Are u sure this one gives best performace. i mean less loss of video quality..BTW u convert it to divx or xvid or avi... which one..


----------



## rollcage (Oct 14, 2005)

Dipen01 said:
			
		

> rollcage said:
> 
> 
> 
> ...




The covertion time depends upon the hardware .. 

VP62 codec gives the best result .. at low bit-rates

btw you first have to convert .DAT file to .mpg using VCD Gear for good results
Then usin a ripping software will convert the .mpg into .avi using the selected codec (e.g. VP62) 
details are discussed in the topic..

So,

*READ THE TUTORIAL FROM THE COVERTING-CHAMP maverickrohan*

Just read the WHOLE thread from the given link .. your all problems will be solved.. 

Mods .. I  feel that link must be Sticky...

.


----------



## dhruv990 (Feb 6, 2009)

Sorry made a wrong vote:
I use virtual Dub for vcds
And AutoGK for dvds, simply beacause my rips come out to be like axxo's or any other reputed rippers.
Used to use wondershare or other video converters but then found them to be a waste because for the same quality, the file sizes were to large.
Moreover my avi files couldnt be played in my dvd player.
Hence i use the two programs best in the class and they are for free, dont really like video converters for such tasks any more because they are extremely limited in the options that u can tweak. In autogk u can select the data size and access hidden controls which then again have some impact on the video,
moreover through autogk and virtual dub i can even copy the 5.1 ch. surround to the avi, which sounds much better than a regular stereo.
So theres my opinion


----------



## JojoTheDragon (Feb 6, 2009)

Does xvid & divx format better than dat? How and why? Plz tell coz i'm new to these two formats.


----------



## dhruv990 (Feb 7, 2009)

jojothedragon said:


> Does xvid & divx format better than dat? How and why? Plz tell coz i'm new to these two formats.

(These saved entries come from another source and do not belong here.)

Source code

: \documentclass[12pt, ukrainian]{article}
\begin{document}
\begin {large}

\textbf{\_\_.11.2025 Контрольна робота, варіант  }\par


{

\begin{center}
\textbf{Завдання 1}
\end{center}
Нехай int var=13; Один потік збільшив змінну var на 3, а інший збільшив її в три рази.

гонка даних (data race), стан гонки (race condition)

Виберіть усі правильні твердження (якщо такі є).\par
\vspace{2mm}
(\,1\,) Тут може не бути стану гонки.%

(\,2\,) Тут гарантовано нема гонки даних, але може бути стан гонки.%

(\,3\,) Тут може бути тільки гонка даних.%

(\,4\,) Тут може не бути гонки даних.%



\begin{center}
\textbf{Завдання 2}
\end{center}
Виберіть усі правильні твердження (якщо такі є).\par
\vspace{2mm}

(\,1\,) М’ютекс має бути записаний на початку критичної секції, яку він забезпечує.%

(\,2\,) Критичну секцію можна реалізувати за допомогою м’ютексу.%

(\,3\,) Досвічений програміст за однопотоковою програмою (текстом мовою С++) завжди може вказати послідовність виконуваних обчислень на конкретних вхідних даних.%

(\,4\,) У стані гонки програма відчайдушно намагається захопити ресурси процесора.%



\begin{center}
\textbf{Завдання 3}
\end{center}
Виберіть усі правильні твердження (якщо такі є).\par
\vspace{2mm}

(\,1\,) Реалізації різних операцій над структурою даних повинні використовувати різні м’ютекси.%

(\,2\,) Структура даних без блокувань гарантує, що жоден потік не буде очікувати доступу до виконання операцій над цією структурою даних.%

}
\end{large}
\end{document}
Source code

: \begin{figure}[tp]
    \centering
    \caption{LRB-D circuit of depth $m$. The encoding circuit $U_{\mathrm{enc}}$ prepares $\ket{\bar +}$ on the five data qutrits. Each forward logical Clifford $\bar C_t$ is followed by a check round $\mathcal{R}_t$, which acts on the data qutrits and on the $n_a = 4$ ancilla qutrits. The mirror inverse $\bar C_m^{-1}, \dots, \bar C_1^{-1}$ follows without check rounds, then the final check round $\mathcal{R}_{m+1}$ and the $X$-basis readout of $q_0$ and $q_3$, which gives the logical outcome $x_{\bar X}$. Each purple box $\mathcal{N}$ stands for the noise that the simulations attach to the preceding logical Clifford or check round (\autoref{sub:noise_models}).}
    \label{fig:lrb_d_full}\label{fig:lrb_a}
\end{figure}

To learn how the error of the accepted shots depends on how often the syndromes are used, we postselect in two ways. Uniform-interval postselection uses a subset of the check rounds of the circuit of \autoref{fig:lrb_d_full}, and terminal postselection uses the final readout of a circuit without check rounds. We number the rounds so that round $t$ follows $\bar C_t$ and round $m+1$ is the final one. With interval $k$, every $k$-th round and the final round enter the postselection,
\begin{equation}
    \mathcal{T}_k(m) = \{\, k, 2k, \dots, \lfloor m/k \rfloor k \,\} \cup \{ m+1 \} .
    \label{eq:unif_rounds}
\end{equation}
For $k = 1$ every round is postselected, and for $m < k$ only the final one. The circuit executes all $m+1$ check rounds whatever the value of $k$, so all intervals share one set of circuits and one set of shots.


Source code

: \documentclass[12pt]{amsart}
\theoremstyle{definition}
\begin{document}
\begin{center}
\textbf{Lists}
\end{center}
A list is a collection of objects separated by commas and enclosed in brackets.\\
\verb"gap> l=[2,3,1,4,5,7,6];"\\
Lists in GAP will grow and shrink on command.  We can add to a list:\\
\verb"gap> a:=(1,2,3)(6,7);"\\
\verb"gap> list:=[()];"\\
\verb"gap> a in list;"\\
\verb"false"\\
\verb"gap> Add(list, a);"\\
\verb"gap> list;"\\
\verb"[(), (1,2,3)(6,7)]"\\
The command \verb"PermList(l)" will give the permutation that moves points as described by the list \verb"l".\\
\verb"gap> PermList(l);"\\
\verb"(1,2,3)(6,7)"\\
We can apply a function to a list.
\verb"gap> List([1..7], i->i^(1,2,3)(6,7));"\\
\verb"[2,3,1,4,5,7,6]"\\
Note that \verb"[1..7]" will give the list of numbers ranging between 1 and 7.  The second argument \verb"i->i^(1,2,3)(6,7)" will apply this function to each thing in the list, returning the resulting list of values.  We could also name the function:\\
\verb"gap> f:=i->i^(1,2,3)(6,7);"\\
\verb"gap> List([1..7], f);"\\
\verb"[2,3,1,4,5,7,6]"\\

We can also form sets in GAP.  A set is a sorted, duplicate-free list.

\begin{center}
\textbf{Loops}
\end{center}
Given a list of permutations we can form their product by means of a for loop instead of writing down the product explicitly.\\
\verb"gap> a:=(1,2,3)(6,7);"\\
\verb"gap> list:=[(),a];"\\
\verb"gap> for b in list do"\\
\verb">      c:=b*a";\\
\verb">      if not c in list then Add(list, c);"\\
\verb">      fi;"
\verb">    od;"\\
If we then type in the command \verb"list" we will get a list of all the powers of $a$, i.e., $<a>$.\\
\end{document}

Do you mean "are xvid and divx formats better than .dat"?
well .dat files are the files that are written onto vcd to make them work in vcd players.
Im not sure, but i think if you just burn the .dat files as they are they wont work on the dvd player, but if the dvd player is divx compatible, then the avi files(encoded through divx or xvid)burnt as data files(like in nero express) will play just fine.
moreoevr the quality of the dat file will be better than the xvid or divx because u are compressing the dat file to a smaller size through xvid or divx, hence there is bound to be some sort of quality loss, but the quality may remain the same if your output avi is as big as the dat files.
u can check out more at:
*en.wikipedia.org/wiki/Xvid
*en.wikipedia.org/wiki/DivX
*en.wikipedia.org/wiki/Video_CD


----------



## gxsaurav (Feb 7, 2009)

I have moved to H2.64 AVC for all my Video storage & use TMPGEnc Xpress 4 for all video conversion


----------



## dhruv990 (Feb 8, 2009)

gxsaurav said:


> I have moved to H2.64 AVC for all my Video storage & use TMPGEnc Xpress 4 for all video conversion



Well, that does give the best quality as compared xvid or divx, but is only compatible with dvd players that have mpeg-4 playback
wish i had an mpg-4 compliant dvd player


----------



## MetalheadGautham (Feb 8, 2009)

I suggest FFMPEG frontends like MediaCoder and SUPER to do the transcoding.
But the real question is WHY transcode .dat files to XviD ?


----------